VILLES ET CULTURE

La guerre des festivals est déclarée

LES ECHOS

Martine Robert

 

Ils attirent des millions de spectateurs et ont des retombées économiques importantes. Alors que les trois coups vont être frappés à Avignon, le conflit des intermittents fait craindre une fragilisation des festivals français, confrontés à une concurrence internationale de plus en plus vive.

C’est un danger régulièrement évoqué depuis le début du conflit des intermittents : s’il devait s’installer dans la durée, ce mouvement ne ferait pas que perturber les manifestations à venir, comme le Festival d’Avignon, qui s’ouvre vendredi ; il menacerait aussi l’existence même de certains rendez-vous culturels, désormais confrontés à une vive concurrence internationale. Et qui pourraient durablement pâtir d’annulations pour cause de grève. Si certains, comme Paul Rondin, directeur délégué du Festival in d’Avignon, parient sur l’empathie du public et soulignent que la scène a toujours été, par tradition, « un lieu de débats, une agora », d’autres s’inquiètent des répercussions possibles en termes d’image : « En cas de perturbations répétées, cela impactera la fréquentation future des spectateurs étrangers, même si ces derniers peuvent comprendre la mobilisation… » reconnaît Bernard Foccroule, directeur du Festival d’Aix-en-Provence. Au risque qu’une partie des habitués et des troupes se détournent des manifestations françaises, au profit de festivals lointains, de plus en plus ambitieux, et bien décidés à étendre leur influence au-delà de leurs frontières. Car d’Avignon à Sydney, en passant par Edimbourg, Bogota ou Hong Kong, la bataille des festivals ne fait pas de quartier.

 

Avignon Le plus intello

Pour le Belge Lieven Bertels, fin connaisseur du paysage international puisqu’il est directeur du Festival de Sydney après avoir piloté le Holland Festival, le In d’Avignon, « c’est la grand-messe du théâtre intellectuel, le temple des créations contemporaines. Une telle ouverture sur des spectacles en langue étrangère, c’est unique ». Le In, ce sont cette année une trentaine de créations permettant de jouer une quinzaine d’auteurs vivants, 17 pays invités, 300 représentations dans une vingtaine de sites patrimoniaux dont la Cour d’honneur du palais des Papes, 140.000 billets vendus. Si le théâtre tient la vedette, on y trouve aussi de la danse, du cirque, des arts plastiques et même « des ateliers de la pensée »… Le budget de 13 millions d’euros est couvert à 60 % par des subventions, mais le festival génère le double de retombées économiques. Son directeur, Olivier Py, a fait de cet argument une arme anti-FN lors des dernières municipales, menaçant de délocaliser l’événement.

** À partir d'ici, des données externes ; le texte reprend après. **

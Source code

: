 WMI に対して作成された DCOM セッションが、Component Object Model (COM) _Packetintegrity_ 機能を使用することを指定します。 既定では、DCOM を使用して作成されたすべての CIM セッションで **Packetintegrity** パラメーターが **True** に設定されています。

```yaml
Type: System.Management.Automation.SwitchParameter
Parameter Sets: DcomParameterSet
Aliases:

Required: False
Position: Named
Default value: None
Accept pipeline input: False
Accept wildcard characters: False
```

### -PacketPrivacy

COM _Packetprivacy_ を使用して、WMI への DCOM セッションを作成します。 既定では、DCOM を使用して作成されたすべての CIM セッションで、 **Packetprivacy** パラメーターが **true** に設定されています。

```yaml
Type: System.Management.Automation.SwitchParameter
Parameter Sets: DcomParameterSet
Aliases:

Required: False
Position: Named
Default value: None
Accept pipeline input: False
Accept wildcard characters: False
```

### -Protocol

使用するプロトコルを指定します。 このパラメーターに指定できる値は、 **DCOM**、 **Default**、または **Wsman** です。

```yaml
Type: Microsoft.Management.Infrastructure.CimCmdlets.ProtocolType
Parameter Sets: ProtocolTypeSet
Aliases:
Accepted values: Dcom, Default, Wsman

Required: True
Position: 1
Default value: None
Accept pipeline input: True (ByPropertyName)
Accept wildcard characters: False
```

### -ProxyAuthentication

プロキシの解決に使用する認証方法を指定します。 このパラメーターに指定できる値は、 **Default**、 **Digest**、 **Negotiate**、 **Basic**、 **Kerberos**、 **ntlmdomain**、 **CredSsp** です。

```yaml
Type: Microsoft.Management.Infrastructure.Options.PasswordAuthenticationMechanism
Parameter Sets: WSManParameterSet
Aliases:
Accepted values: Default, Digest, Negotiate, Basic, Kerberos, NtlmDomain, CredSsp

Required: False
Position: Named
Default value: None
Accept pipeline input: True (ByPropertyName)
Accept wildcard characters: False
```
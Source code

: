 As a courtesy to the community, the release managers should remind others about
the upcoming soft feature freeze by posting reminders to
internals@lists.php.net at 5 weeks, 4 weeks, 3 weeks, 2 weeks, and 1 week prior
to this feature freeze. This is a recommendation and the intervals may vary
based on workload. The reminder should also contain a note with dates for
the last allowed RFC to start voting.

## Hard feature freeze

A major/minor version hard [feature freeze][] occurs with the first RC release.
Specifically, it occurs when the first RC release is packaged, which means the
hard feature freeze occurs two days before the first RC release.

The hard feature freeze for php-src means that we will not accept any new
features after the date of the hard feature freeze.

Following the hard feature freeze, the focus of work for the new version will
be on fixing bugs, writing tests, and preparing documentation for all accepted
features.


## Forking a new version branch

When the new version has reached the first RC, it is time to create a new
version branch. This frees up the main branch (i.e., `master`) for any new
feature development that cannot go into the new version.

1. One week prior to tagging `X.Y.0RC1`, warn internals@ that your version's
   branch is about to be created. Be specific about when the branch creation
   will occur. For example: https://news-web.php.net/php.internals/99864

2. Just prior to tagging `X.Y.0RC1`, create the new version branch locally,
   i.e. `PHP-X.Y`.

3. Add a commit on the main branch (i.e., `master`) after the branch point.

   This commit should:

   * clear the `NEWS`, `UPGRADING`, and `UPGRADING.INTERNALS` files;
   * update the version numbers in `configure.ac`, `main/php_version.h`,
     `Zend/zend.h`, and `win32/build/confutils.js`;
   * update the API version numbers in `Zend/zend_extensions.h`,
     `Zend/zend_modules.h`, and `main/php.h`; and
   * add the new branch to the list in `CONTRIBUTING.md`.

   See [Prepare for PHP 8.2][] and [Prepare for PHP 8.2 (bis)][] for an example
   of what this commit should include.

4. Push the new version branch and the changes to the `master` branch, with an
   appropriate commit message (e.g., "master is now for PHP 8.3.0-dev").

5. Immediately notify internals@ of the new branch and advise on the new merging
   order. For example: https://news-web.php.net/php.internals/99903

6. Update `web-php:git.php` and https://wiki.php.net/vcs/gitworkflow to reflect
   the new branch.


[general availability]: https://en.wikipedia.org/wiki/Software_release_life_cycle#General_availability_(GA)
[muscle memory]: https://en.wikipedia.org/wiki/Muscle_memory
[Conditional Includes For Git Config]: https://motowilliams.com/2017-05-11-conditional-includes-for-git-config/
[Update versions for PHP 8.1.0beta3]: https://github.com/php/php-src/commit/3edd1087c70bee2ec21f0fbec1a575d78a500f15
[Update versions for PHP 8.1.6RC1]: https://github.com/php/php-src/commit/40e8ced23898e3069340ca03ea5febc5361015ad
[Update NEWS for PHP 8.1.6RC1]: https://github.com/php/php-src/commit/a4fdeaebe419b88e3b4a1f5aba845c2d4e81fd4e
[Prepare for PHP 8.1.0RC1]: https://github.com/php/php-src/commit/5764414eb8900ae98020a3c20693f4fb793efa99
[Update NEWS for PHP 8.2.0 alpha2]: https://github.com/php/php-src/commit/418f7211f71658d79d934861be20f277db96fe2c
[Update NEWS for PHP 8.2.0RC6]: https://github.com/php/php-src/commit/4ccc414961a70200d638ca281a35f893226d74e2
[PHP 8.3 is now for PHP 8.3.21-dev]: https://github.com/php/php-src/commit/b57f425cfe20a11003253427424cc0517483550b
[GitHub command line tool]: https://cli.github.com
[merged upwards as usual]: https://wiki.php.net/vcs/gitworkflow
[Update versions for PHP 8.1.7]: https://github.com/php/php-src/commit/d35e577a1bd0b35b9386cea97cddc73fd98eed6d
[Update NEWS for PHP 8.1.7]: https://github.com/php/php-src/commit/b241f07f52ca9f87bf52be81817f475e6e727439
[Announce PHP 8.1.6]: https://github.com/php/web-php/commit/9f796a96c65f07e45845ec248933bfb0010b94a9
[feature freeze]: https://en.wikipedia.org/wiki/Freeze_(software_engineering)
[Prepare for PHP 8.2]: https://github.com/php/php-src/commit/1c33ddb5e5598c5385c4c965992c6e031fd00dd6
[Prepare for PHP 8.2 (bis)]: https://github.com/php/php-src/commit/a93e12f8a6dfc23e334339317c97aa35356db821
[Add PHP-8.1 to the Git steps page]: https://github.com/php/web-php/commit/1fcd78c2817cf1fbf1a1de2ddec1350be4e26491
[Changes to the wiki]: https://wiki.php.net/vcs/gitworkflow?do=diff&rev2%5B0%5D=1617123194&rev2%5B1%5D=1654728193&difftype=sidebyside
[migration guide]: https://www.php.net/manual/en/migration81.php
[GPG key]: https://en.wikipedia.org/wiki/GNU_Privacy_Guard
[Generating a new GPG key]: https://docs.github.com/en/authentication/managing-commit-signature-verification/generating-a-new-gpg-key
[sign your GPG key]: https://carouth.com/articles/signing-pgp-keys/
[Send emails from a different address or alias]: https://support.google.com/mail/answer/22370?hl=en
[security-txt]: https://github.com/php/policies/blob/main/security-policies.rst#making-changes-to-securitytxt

En parallèle, le Off draine un millier de compagnies dans 130 lieux de la ville, plus de 1,3 million de festivaliers et génère 37 millions d’euros de retombées ! Le Off est d’autant plus bouillonnant qu’il n’opère aucune sélection. Une sorte de Salon des refusés aux yeux de Lieven Bertels. « Ces exclus, comme à Edimbourg, se sont organisés pour montrer qu’ils avaient des choses à dire. Mais tout n’est pas bon », estime-t-il. Pour Greg Germain, président du Off, « cette non-hiérarchisation est la garantie de la démocratisation du festival. C’est important car les institutions font peu de place à l’émergence ». Le In et le Off font du festival une véritable destination touristique, doublée d’un marché, avec 3.500 professionnels accrédités. Pas étonnant que les prix en ville explosent en juillet…

 

Bogota Le plus grand

C’est le plus étendu. Si Avignon compte 80.000 habitants, Bogota en recense 8 millions : on change d’échelle. Le festival s’immisce dans une quinzaine de banlieues, investit les palais des sports, les stades, les amphis de l’université, les parcs publics… « La plus grande scène ne compte pas moins de 8.000 places », souligne son organisatrice, Ana Marta de Pizarro. Festival de mégaproductions attirant 1.200 artistes, il est à Bogota ce que le carnaval est à Rio. Une référence culturelle dans toute l’Amérique latine, mais aussi en Espagne. Sur la centaine de spectacles donnés, une moitié sont étrangers, ce qui en fait l’événement le plus international. On peut voir à Bogota une comédie musicale flamenco interprétée par des Coréens, une pièce argentine jouée en anglais…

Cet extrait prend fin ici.